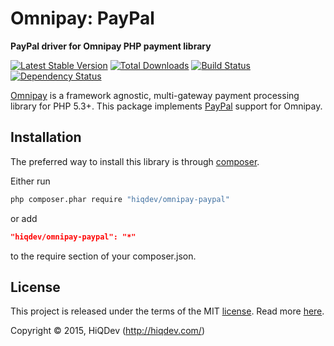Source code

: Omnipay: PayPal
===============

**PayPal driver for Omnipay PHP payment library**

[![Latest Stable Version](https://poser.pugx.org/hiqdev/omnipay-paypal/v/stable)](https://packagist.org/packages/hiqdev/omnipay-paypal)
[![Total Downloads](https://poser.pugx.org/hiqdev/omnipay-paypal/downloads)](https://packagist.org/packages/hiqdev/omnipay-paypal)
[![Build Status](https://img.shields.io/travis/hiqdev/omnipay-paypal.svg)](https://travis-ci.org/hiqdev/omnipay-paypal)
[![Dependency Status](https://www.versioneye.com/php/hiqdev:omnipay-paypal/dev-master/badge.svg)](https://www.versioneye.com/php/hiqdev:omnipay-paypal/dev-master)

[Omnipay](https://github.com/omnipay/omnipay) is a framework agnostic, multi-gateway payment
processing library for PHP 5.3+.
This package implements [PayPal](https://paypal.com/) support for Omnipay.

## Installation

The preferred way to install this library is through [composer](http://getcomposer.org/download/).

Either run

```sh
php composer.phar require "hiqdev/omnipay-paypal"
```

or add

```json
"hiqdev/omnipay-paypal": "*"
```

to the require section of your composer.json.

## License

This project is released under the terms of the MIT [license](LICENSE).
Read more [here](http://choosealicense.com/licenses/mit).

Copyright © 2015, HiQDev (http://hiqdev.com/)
---
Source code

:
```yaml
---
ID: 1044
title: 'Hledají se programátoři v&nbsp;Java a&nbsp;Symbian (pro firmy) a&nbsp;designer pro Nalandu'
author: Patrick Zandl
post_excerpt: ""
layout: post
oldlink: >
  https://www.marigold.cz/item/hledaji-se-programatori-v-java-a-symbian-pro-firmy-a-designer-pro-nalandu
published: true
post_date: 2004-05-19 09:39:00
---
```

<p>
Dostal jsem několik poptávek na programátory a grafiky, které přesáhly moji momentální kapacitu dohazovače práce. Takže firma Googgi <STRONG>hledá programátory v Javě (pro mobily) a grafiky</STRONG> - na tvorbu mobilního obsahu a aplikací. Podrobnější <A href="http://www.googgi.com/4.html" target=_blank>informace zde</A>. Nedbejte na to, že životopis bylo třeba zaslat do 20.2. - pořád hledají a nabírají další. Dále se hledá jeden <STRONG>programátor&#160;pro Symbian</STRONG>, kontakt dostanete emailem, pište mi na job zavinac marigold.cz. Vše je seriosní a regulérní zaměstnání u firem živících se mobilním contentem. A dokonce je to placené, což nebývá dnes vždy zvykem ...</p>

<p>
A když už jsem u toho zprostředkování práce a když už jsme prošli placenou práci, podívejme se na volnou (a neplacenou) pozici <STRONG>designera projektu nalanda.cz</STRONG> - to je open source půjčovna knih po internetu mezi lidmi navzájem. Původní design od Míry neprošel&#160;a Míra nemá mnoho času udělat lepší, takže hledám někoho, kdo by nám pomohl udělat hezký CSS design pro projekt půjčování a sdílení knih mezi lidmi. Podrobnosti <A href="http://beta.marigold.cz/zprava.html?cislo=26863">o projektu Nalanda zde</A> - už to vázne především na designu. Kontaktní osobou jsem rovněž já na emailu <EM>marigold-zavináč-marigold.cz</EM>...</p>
* * *
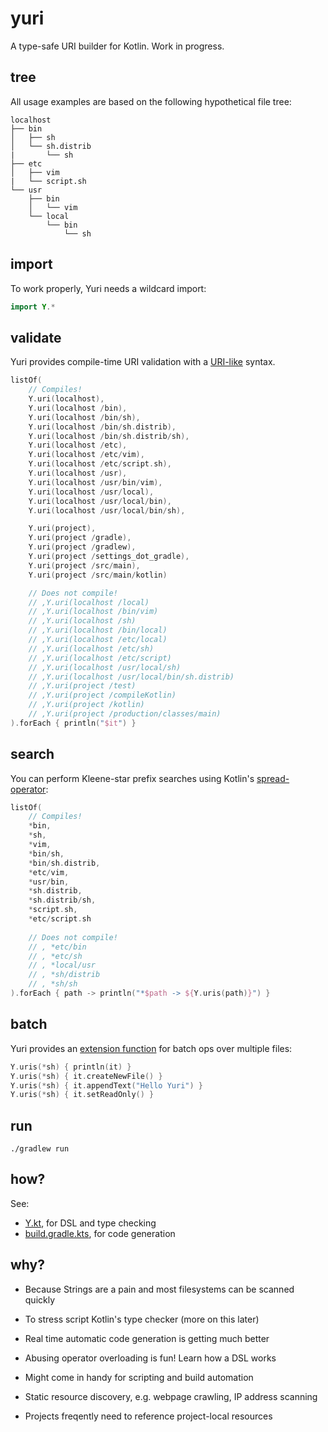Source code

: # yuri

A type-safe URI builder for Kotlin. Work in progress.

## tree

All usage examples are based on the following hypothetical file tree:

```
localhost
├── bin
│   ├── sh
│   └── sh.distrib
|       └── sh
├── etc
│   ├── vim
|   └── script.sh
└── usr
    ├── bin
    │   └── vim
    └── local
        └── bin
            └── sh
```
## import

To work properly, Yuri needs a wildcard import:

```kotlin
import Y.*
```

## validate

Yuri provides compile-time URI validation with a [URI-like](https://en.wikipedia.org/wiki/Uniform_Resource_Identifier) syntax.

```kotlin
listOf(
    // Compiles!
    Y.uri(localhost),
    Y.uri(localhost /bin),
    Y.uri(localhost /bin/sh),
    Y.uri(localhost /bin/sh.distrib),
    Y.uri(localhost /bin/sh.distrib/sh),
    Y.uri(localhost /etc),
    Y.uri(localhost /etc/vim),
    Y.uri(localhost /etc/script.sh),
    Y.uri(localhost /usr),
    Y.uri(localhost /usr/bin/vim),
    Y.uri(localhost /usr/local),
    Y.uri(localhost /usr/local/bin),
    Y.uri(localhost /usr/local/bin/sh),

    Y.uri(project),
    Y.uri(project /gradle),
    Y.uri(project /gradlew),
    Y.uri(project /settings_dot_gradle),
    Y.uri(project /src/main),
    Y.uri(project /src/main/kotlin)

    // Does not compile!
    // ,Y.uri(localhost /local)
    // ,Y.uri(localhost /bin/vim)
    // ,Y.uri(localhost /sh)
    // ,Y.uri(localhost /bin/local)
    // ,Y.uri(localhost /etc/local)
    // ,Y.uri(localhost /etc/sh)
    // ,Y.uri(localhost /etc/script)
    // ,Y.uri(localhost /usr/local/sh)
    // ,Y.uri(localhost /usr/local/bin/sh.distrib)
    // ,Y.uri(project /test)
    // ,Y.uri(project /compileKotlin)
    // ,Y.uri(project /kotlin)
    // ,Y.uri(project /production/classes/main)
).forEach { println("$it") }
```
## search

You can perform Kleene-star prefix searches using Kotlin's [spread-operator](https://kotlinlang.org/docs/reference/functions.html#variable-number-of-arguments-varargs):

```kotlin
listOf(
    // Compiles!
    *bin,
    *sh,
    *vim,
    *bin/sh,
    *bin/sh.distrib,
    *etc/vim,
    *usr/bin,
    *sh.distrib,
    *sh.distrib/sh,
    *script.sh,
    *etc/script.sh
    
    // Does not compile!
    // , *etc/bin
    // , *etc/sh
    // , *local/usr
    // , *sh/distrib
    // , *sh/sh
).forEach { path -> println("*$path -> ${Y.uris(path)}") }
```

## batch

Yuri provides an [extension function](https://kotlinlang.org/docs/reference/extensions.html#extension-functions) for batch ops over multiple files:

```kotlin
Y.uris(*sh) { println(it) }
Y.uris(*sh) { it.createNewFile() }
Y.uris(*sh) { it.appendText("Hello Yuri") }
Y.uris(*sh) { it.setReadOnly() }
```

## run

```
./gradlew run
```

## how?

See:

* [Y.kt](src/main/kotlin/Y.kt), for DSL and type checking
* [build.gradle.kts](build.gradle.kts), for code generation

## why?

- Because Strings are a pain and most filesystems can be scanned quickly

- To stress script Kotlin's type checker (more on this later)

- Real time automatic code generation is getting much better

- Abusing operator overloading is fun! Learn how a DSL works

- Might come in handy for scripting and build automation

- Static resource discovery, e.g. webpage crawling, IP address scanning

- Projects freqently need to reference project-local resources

* What the exercise asks: Show all lines from the records above where the word "distrib" occurs.

* Written answer:
│   └── sh.distrib
    Y.uri(localhost /bin/sh.distrib),
    Y.uri(localhost /bin/sh.distrib/sh),
    // ,Y.uri(localhost /usr/local/bin/sh.distrib)
    *bin/sh.distrib,
    *sh.distrib,
    *sh.distrib/sh,
    // , *sh/distrib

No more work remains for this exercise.